Lingering serde whitespace bug
Thanks to the work of @ggodlewski, whitespace is now preserved by default according to the xml specification when deserializing with serde. I note, however, one lingering apparent inconsistency in the case of deserializing a string consisting of only whitespace.
I've isolated the issue in these contrasting passing and failing tests.
Is this intended behaviour?
The reason is in here: https://github.com/tafia/quick-xml/blob/master/src/de/mod.rs#L2792
Check the implementation of is_blank https://github.com/tafia/quick-xml/blob/master/src/de/mod.rs#L2253
I think it's intended: https://github.com/tafia/quick-xml/blob/master/src/de/mod.rs#L3368
Thanks for that context. So if I'm understanding correctly, this is actually due to the xml:space attribute not yet being implemented?

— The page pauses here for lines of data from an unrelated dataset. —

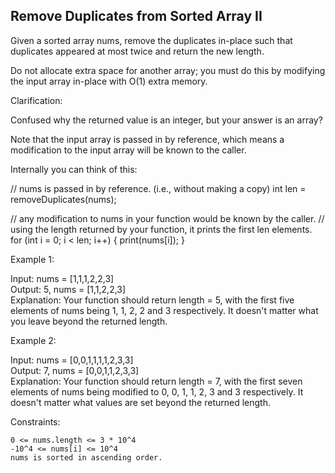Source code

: ## Remove Duplicates from Sorted Array II

Given a sorted array nums, remove the duplicates in-place such that duplicates appeared at most twice and return the new length.

Do not allocate extra space for another array; you must do this by modifying the input array in-place with O(1) extra memory.

Clarification:

Confused why the returned value is an integer, but your answer is an array?

Note that the input array is passed in by reference, which means a modification to the input array will be known to the caller.

Internally you can think of this:

// nums is passed in by reference. (i.e., without making a copy)
int len = removeDuplicates(nums);

// any modification to nums in your function would be known by the caller.
// using the length returned by your function, it prints the first len elements.
for (int i = 0; i < len; i++) {
    print(nums[i]);
}

 

Example 1:

Input: nums = [1,1,1,2,2,3]  
Output: 5, nums = [1,1,2,2,3]  
Explanation: Your function should return length = 5, with the first five elements of nums being 1, 1, 2, 2 and 3 respectively. It doesn't matter what you leave beyond the returned length.

Example 2:
  
Input: nums = [0,0,1,1,1,1,2,3,3]  
Output: 7, nums = [0,0,1,1,2,3,3]  
Explanation: Your function should return length = 7, with the first seven elements of nums being modified to 0, 0, 1, 1, 2, 3 and 3 respectively. It doesn't matter what values are set beyond the returned length.

 

Constraints:

    0 <= nums.length <= 3 * 10^4
    -10^4 <= nums[i] <= 10^4
    nums is sorted in ascending order.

My interpretation of the xml spec (and I could be misreading this) from section 2.10 White Space Handling, is that an xml processor must pass the whitespace through to the application, and the application gets to decide how to handle the xml:space attribute. If quick-xml is a processor, shouldn't the determination of what is significant or insignificant whitespace be done downstream?
Looping in @Mingun since he authored https://github.com/tafia/quick-xml/commit/2b85835968764820d48002dc75789cdd7a0bbe42 which handles this case.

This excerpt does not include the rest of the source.